There is a type for Event (
http://rs.tdwg.org/dwc/terms/type-vocabulary/index.htm#Event), but not for
the other two. When I said "We have one DwCType for every DwC (or borrowed
Dublin Core) Class" I should have added "for which it makes sense to have a
record."

Thanks for the explanation - I'll keep trying to understand.
>

No worries. The critical assessment is necessary. I wish it had been so
carefully considered during review, though of course we still wouldn't have
a standard to work with in that case. ;-)


> Steve
>
> John Wieczorek wrote: [some pieces cut out to paste above]
>
> Sorry for the delay. Just back from Tanzania.
>
>  The basisOfRecord is meant to classify the content of the resource
> (record) as specifically as possible, in the sense of how the contributor of
> the resource intended for it to be used. The value of the basisOfRecord
> should be based on the most specific Class (a DwCtype) of information the
> resource (record) represents. Thus, if an Occurrence record was supported by
> a PreservedSpecimen as evidence, then the record containing the specimen
> information should have PreservedSpecimen as the basisOfRecord. It's still
> an Occurrence, because PreservedSpecimen is a formal refinement of an
> Occurrence in the RDF sense of <rdfs:subClassOf  rdf:resource="

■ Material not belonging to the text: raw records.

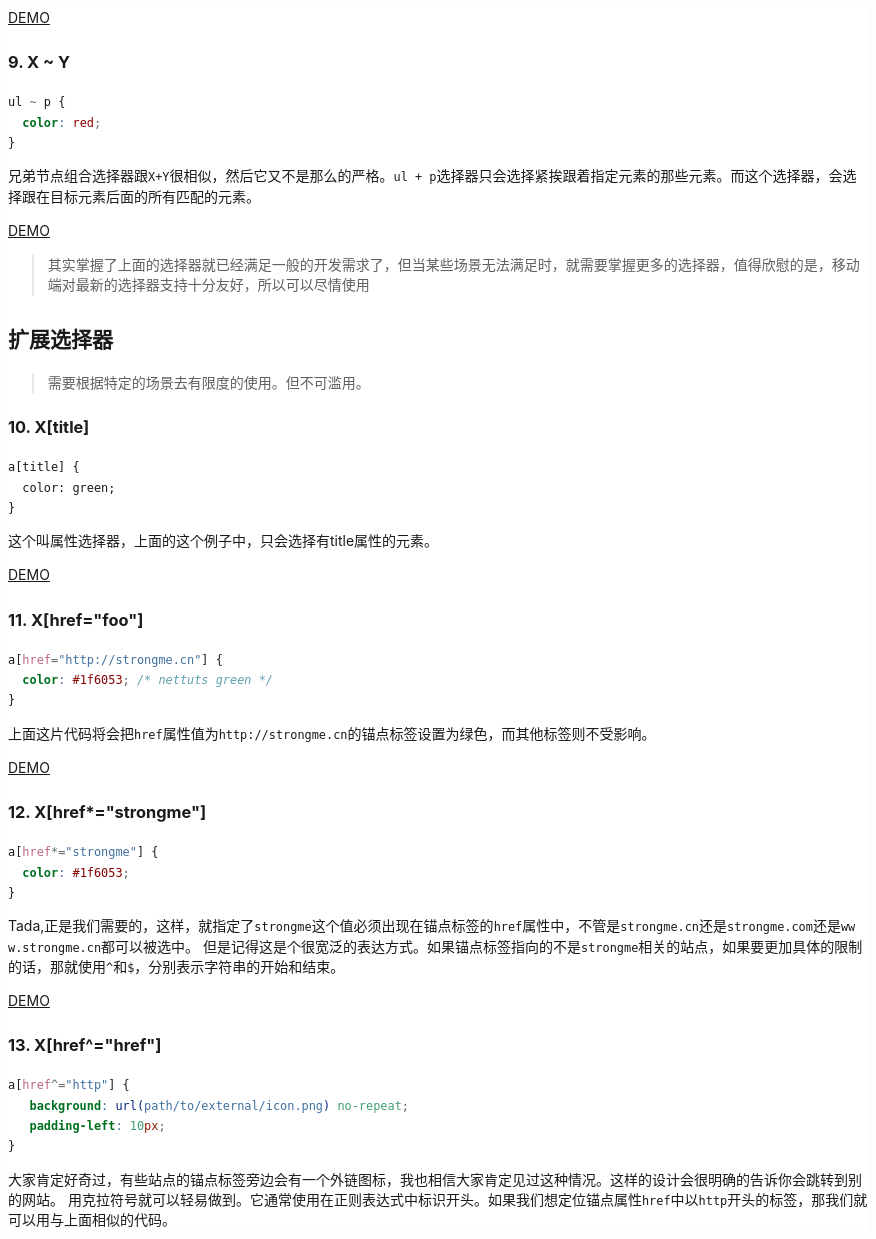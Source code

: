 [DEMO](http://cdn.tutsplus.com/net/uploads/legacy/840_cssSelectors/selectors/childcombinator.html)
### 9. X ~ Y
```css
ul ~ p {
  color: red;
}
```
兄弟节点组合选择器跟`X+Y`很相似，然后它又不是那么的严格。`ul + p`选择器只会选择紧挨跟着指定元素的那些元素。而这个选择器，会选择跟在目标元素后面的所有匹配的元素。

[DEMO](http://cdn.tutsplus.com/net/uploads/legacy/840_cssSelectors/selectors/generalcombinator.html)

> 其实掌握了上面的选择器就已经满足一般的开发需求了，但当某些场景无法满足时，就需要掌握更多的选择器，值得欣慰的是，移动端对最新的选择器支持十分友好，所以可以尽情使用

## 扩展选择器
>需要根据特定的场景去有限度的使用。但不可滥用。

### 10. X[title]
```
a[title] {
  color: green;
}
```
这个叫属性选择器，上面的这个例子中，只会选择有title属性的元素。

[DEMO](http://cdn.tutsplus.com/net/uploads/legacy/840_cssSelectors/selectors/attributes.html)

### 11. X[href="foo"]
```css
a[href="http://strongme.cn"] {
  color: #1f6053; /* nettuts green */
}
```
上面这片代码将会把`href`属性值为`http://strongme.cn`的锚点标签设置为绿色，而其他标签则不受影响。

[DEMO](http://cdn.tutsplus.com/net/uploads/legacy/840_cssSelectors/selectors/attributes2.html)

### 12. X[href*="strongme"]
```css
a[href*="strongme"] {
  color: #1f6053;
}
```
Tada,正是我们需要的，这样，就指定了`strongme`这个值必须出现在锚点标签的`href`属性中，不管是`strongme.cn`还是`strongme.com`还是`www.strongme.cn`都可以被选中。
但是记得这是个很宽泛的表达方式。如果锚点标签指向的不是`strongme`相关的站点，如果要更加具体的限制的话，那就使用`^`和`$`，分别表示字符串的开始和结束。

[DEMO](https://cdn.tutsplus.com/net/uploads/legacy/840_cssSelectors/selectors/attributes3.html)
### 13. X[href^="href"]
```css
a[href^="http"] {
   background: url(path/to/external/icon.png) no-repeat;
   padding-left: 10px;
}
```
大家肯定好奇过，有些站点的锚点标签旁边会有一个外链图标，我也相信大家肯定见过这种情况。这样的设计会很明确的告诉你会跳转到别的网站。
用克拉符号就可以轻易做到。它通常使用在正则表达式中标识开头。如果我们想定位锚点属性`href`中以`http`开头的标签，那我们就可以用与上面相似的代码。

> http://rs.tdwg.org/dwc/dwctype/Occurrence"/>. So, your example record
> should have PreservedSpecimen as its basisOfRecord, and that means it is an
> Occurrence record, because all PreservedSpecimen records are.
>
>  Why have the Occurrence type? For consistency. We have one DwCType for
> every DwC (or borrowed Dublin Core) Class. Yet, we are much more interested
> in the peculiarities of Occurrences than we are in different types of, say,
> Events, because of the implications for their use. So we have gone to the
> effort to create several subclasses of Occurrence based on demonstrated
> requirements.
>
>  Why have a basisOfRecord at all? To assist the data consumer to know the
> ways in which the resource (record) might be used. Without the basisOfRecord
> term, the detailed content of the records would have to be assessed to
> assert what the record was about.
>
>  Steve said,
> "But realistically, any such table that includes multiple token types
> isn't going to work very well."
>
>  and,
>
>  "basisOfRecord also has no use for Occurrences that have several tokens.

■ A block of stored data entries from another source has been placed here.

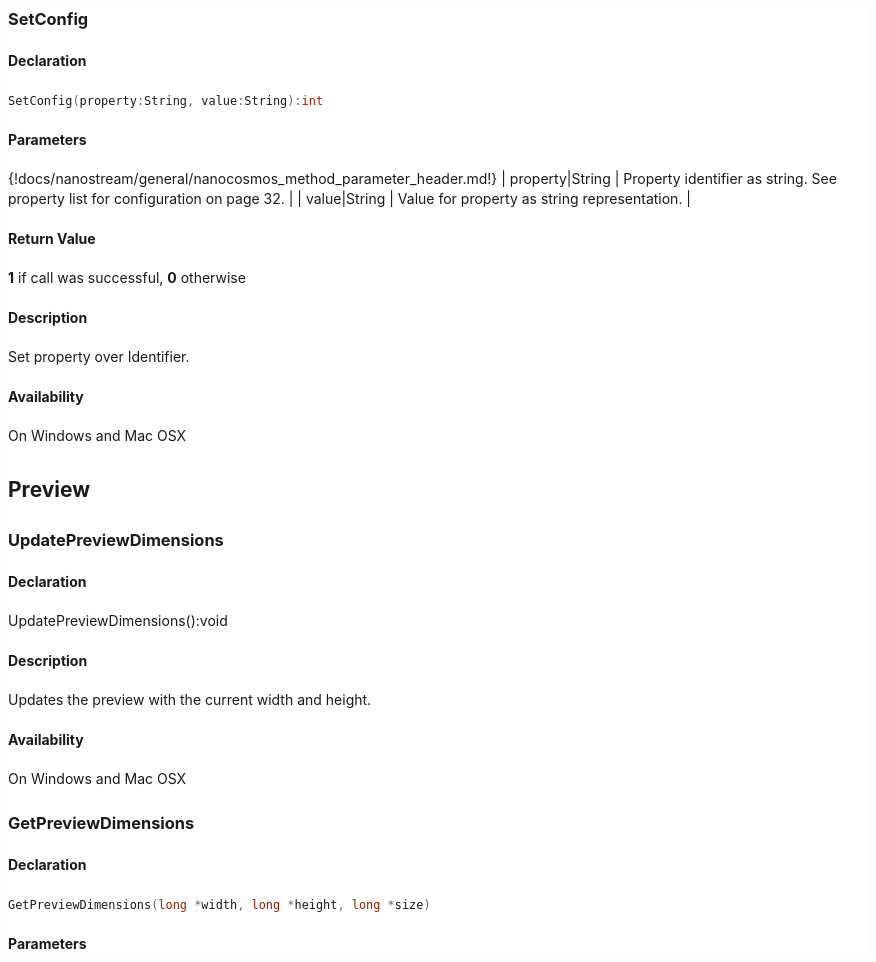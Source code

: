 ### SetConfig


#### Declaration

```cpp
SetConfig(property:String, value:String):int
```

#### Parameters
{!docs/nanostream/general/nanocosmos_method_parameter_header.md!}
| property|String | Property identifier as string. See property list for configuration on page 32. |
| value|String  | Value for property as string representation.                  |

#### Return Value

**1** if call was successful, **0** otherwise

#### Description

Set property over Identifier.

#### Availability

On Windows and Mac OSX

## Preview


### UpdatePreviewDimensions

#### Declaration

UpdatePreviewDimensions():void

#### Description

Updates the preview with the current width and height.

#### Availability

On Windows and Mac OSX

### GetPreviewDimensions


#### Declaration

```cpp
GetPreviewDimensions(long *width, long *height, long *size)
```


#### Parameters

> Which of the several tokens are we saying is the "basis" of the record?"
>
>  Why not? Nothing in Darwin Core says that you can't create a schema in
> which an Occurrence is supported by multiple "tokens", each with its own
> basisOfRecord. Of course, Simple Darwin Core doesn't support that, and maybe
> that's where these perceptions of inadequacy come from.
>
>
> On Wed, Oct 27, 2010 at 10:34 AM, Steve Baskauf <
> steve.baskauf at vanderbilt.edu> wrote:
>
>>   occurrenceID
>>  recordedBy
>>  other Occurrence terms
>>  preparations
>>  other specimen-related terms
>>  basisOfRecord
>>   http://herbarium.org/12345
>>  Joe Curator
>>  ...
>>  pressed and dried
>>  ...
>>  ???
>>
>> OK, above is an example of a database record that I would consider
>> typical.  The manager has flattened the general model we have been
>> discussing to merge the Occurrence resource with the token resource since in
>> his/her database no occurrence has any token other than a single specimen.

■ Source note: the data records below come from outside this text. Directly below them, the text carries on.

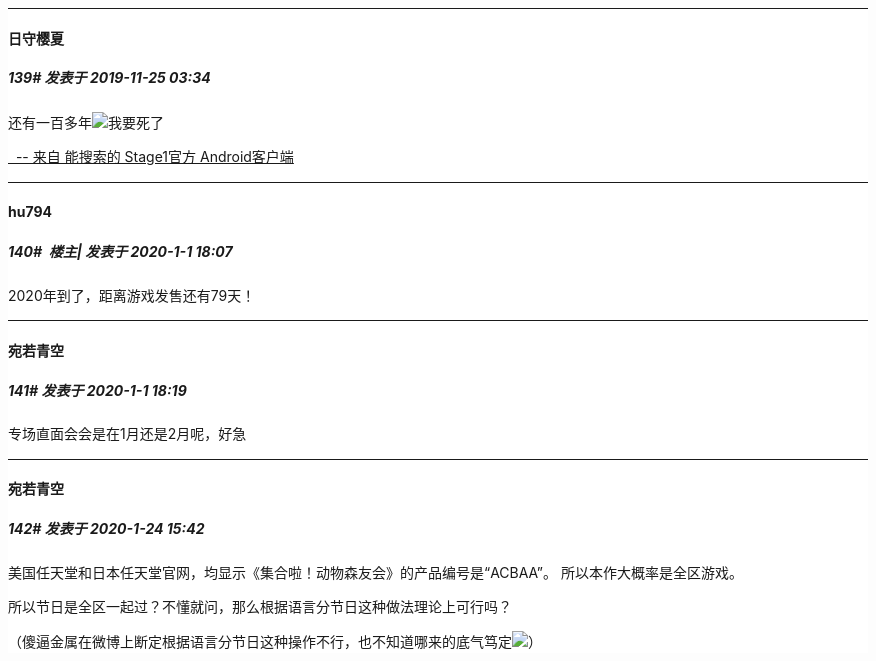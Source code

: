 

-----

####  日守樱夏  
##### 139#       发表于 2019-11-25 03:34




还有一百多年<img src="https://static.saraba1st.com/image/smiley/face2017/139.png" referrerpolicy="no-referrer">我要死了

[  -- 来自 能搜索的 Stage1官方 Android客户端](https://www.coolapk.com/apk/140634)







-----

####  hu794  
##### 140#         楼主| 发表于 2020-1-1 18:07




2020年到了，距离游戏发售还有79天！







-----

####  宛若青空  
##### 141#       发表于 2020-1-1 18:19




专场直面会会是在1月还是2月呢，好急







-----

####  宛若青空  
##### 142#       发表于 2020-1-24 15:42




美国任天堂和日本任天堂官网，均显示《集合啦！动物森友会》的产品编号是“ACBAA”。
所以本作大概率是全区游戏。 


所以节日是全区一起过？不懂就问，那么根据语言分节日这种做法理论上可行吗？

（傻逼金属在微博上断定根据语言分节日这种操作不行，也不知道哪来的底气笃定<img src="https://static.saraba1st.com/image/smiley/face2017/067.png" referrerpolicy="no-referrer">）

>> So what is the value for basisOfRecord: Occurrence or PreservedSpecimen?
>> What I'm getting at here is that there seems to be ambiguity as to whether
>> we intend for basisOfRecord to represent the type of the record (which in
>> this case I would say is Occurrence) or the type of the token on which the
>> record is based (which in this case is PreservedSpecimen).  In that lengthy
>> discussion that happened last October, there was discussion of having the
>> proposed recordClass represent the type of the overall record (Occurrence,
>> Event, Location, etc.) and basisOfRecord representing the type of the token
>> or evidence on which an Occurrence record is based (PreservedSpecimen).  I'm
>> not sure what is intended now.
>>
>> I see this lack of clarity as being a consequence of the general blurring
>> of the distinction between the Occurrence and the "token".  I feel like
>> there is a general consensus that we need to tighten up our definitions
>> regarding Occurrences and their evidence even if some people will prefer to
>> continue using the "flattened" approach to Occurrences and their tokens
>> illustrated above (which they are entitled to do).  I don't have a problem
>> with the various types that you've listed below.  The problem is that I
>> don't think the definition of basisOfRecord makes clear how it
>> (basisOfRecord) should apply - the definition just says "the specific nature
>> of the data record" and that the controlled vocabulary of the Darwin Core
>> Type Vocabulary should be used.  Since the Type Vocabulary includes all of
>> the classes (Event, Location, Occurrence, etc.) in addition to the types of
>> "tokens", I believe that some users might think that making a statement like
>> basisOfRecord="Event"
>> is correct.  If we intend for basisOfRecord to ONLY apply to Occurrences,
>> and for basisOfRecord to ONLY have as valid values the types that apply to
>> tokens (i.e. PreservedSpecimen, LivingSpecimen, HumanObservation), then we
>> should say so explicitly in the definition.  If we do not say this, then we
>> end up with the kind of ambiguity that I illustrated above.  basisOfRecord
>> ends up getting "overloaded" to represent general classes of records and
>> also to represent the types of tokens.
>>
>> In addition, I'm not entirely convinced that basisOfRecord actually has
>> any use at all.  It seems to be intended for situations such as I've
>> illustrated above where a database table has rows that could contain
>> occurrences documented with different types of tokens.  Ostensibly,
>> basisOfRecord is needed to tell us the type of the token.  But
>> realistically, any such table that includes multiple token types isn't going
>> to work very well.  For example, if the table includes Occurrences that are
>> documented by specimens, images, and no token/memories (i.e.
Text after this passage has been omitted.